RE: KB928365 Err 663, on production SQL2K5 serve CANNOT uninstall
- From: Adrian <Adrian@xxxxxxxxxxxxxxxxxxxxxxxxx>
- Date: Fri, 9 Nov 2007 01:25:00 -0800
Glad to have helped!
You can't help but wonder though why you can't just download a 'full'
version of the patch that includes (or re-downloads) whatever content might
be required from the previous msi/msp files.

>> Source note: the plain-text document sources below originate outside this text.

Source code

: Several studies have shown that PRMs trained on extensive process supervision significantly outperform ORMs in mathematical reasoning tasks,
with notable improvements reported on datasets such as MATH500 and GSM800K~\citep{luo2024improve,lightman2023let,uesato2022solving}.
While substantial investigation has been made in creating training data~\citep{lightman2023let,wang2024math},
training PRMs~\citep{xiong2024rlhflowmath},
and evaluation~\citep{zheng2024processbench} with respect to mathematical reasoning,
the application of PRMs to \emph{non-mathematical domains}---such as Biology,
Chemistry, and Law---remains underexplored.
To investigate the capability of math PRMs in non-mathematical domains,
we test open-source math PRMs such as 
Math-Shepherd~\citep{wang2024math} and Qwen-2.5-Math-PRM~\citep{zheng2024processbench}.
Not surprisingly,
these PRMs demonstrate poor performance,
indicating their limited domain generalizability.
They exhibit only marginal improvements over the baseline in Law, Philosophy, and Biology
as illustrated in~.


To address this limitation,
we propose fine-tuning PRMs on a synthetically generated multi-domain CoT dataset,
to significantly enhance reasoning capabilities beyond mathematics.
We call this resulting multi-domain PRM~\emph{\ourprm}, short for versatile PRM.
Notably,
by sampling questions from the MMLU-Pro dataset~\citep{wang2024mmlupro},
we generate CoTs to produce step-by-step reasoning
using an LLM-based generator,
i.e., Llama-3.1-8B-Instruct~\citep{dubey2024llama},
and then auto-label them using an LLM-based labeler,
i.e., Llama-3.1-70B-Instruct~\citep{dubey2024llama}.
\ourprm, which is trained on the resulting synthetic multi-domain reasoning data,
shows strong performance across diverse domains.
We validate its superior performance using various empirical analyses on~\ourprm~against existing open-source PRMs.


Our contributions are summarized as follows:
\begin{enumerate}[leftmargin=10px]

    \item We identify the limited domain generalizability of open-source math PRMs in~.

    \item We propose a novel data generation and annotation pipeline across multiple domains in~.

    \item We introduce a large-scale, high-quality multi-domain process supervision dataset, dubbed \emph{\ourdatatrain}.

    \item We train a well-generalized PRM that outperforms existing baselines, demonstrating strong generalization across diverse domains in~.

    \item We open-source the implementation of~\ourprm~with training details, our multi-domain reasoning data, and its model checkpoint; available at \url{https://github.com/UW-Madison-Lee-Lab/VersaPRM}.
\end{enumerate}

After all you can download
'full' MSOffice patches that don't ask for the original CD, and this is only
..NET which is free.
Adrian
"Pazu" wrote:
BINGO !.
I reiterated the same process also for all patches found under key
HKEY_LOCAL_MACHINE\SOFTWARE\Microsoft\Windows\CurrentVersion\Installer\UserData\S-1-5-18\Products\D6461317C3DC4F04799BDCE9E42626FE\Patches:
- find what is "hexa" name on "good" machine in registry
- find what is "hexa" name on "bad" machine in registry
- copy file from good machine under new name to bad machine
"hexa" names for patch I found in
HKEY_LOCAL_MACHINE\SOFTWARE\Microsoft\Windows\CurrentVersion\Installer\UserData\S-1-5-18\Patches
(the same guids apply)
Great ! I have been solving this via MSFT WU incident in parallel more then
month and no such valuable idea came form these guys yet :-(
Partially because messages in setup log are misleading and focusing on temp
directory.
Anyway I dare to say that this happened after using Accesories/System
tools/Disk clean up.
"Adrian" wrote:
The file name is always different but it's an MSI and the properties are:
Title: Installation Database
Subject: Microsoft .NET Framework 2.0
Revision: {BFC5E8EF-C140-454A-9B47-EEC73A4AAB3F}
Size: 2060 KB
The exact file name is recorded at
HKEY_LOCAL_MACHINE\SOFTWARE\Microsoft\Windows\CurrentVersion\Installer\UserData\S-1-5-18\Products\D6461317C3DC4F04799BDCE9E42626FE\InstallProperties\LocalPackage
so if all else fails, you could find the MSI file with those properties on
another Win2003 server, copy it to your affected server
(c:\windows\installer) and rename it to whatever that registry key shows on
the affected server...
Adrian
"Pazu" wrote:
Hello,
There is a seed of truth in your idea, because I moved the files, from which
W2K3 server and SQL server, where installed form C: to D: - but these are
normal setup files copied form CDs.
Anyway I never touched directory C:\Windows\Installer, it exists and it
looks to contain a lot of GUID-named folders and some hexa named MSIs. I
compared with another server and there is much more msi and even msp files,
however their hexa names seem to be machine-specific.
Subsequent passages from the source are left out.